At the basic level, all CSRF libraries must accomplish the following 3 actions:
- Generate a token (per session or request) and store it in the session.
- On each request, validate the token sent by the browser against the one store in the session. (probably
implemented as a filter or interceptor)
- Handle user specified unguarded or landing pages.
In addition, each form on all your pages will be responsible for sending the token on submission.
Not tied to any existing CSRF library conventions or limitations. Many CSRF libraries currently available restrict the application to conventions that the application must follow. For example, some libraries restrict applications to only POST requests. This may or may not be acceptable to your client. In addition, many libraries may have crippling limitations that prevent you from using 3rd party solutions “out of the box”.
Many frameworks support the token synchronization pattern built in to prevent double submission of forms. Though it
does not provide 100% protection from CSRF attacks, it can be used as the basis to protecting your application against CSRF attacks.
Increased development costs – Regardless of the approach, defending against CSRF attacks do increase cost of the application and developing a custom solution is typically the highest cost. That being said, the cost of retrofitting an existing application to guard against CSRF exploits is far more costly. The costs of dealing with a security breach can be significantly higher.
Non-global Solutions – Many custom CSRF solutions are “exclusive” in the sense, developers choose when to add CSRF protection to specific requests. “inclusive” solutions protect all URLs by default and developers are able to explicitly state unguarded pages. Developers tend to code pages as unprotected and them protect them later. This is highly error prone in “inclusive” solutions and can leave large portions of the application unprotected if they forget to protect them.
Missed Vulnerabilities – With a custom solution, you greatest asset (and weakness) of your CSRF defense is your team
of developers. As with other open-source libraries, open-source CSRF libraries benefit from a large community
continuously providing feedback, updating the source, and thus making the library more effective.
3rd Party Libraries
In the Java world, I’ve worked with OWSAP’s CSRF Guard library. So this will be the bases of my review on “3rd party libraries”
Provides adequate out of the box protection against CSRF guard attacks. It is a well-established library with ‘some’ community support.
Require minimal configuration to get started.
Once installed, all URLs are protected by default. Developers must specify unprotected URLs.
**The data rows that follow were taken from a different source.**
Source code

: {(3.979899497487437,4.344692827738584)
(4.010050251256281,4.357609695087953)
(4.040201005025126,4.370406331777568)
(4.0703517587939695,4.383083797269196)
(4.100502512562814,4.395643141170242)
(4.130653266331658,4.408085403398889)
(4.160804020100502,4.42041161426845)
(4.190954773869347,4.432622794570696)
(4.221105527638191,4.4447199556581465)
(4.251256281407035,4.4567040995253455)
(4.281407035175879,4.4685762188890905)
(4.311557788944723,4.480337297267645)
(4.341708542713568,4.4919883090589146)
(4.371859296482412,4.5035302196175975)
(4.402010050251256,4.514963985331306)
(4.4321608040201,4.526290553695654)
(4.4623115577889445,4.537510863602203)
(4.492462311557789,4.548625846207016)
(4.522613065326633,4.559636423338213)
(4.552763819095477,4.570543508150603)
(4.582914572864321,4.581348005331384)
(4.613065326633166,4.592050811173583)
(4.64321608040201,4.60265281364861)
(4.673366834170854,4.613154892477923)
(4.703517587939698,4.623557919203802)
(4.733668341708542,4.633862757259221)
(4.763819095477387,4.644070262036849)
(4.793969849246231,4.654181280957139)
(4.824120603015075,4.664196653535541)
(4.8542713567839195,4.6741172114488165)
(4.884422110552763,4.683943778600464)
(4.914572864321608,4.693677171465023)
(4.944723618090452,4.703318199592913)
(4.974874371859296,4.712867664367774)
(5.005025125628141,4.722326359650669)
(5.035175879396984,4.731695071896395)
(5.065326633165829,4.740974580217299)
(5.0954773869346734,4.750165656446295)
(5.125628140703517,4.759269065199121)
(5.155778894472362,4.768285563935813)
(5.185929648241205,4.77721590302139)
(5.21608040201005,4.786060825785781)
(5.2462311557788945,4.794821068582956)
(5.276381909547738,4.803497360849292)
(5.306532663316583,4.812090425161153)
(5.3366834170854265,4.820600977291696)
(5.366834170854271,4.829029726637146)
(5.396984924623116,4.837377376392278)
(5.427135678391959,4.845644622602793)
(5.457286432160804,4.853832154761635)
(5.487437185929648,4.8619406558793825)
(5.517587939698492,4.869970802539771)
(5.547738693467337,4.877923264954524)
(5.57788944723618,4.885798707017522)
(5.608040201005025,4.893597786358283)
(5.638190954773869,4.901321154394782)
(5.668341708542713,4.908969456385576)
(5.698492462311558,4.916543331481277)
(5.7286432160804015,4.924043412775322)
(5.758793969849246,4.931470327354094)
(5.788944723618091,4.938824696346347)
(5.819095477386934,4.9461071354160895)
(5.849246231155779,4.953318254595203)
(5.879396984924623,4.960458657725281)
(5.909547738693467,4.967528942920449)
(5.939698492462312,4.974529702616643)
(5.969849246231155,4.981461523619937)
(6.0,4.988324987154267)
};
By using a 3rd party library, you are tied into their conventions and limitations.
- CSRF Guard’s configuration file for defining new landing page and unguarded pages requires the context-root as part of the URL. Pattern matching for unguarded URLs is extremely limited.
- When going to the new token landing page, CSRF Guard changes the title of the browser to “new token landing page”. Not only does this expose the underlying security library, it can be a total showstopper to the client.
- Verbose logging is on by default.
In conclusion, CSRF Gurad provides adequate CSRF protection but there are some limitations that make it hard to work with. Custom solutions are…custom. You have to build and maintain it. Custom solutions give you the flexibility to be as tight or loose as you need but with this flexibility comes with the risk of exposing too many CSRF vulnerabilities by accident. So there you have it, as I become more exposed to additional CSRF libraries, I will continue to update this post.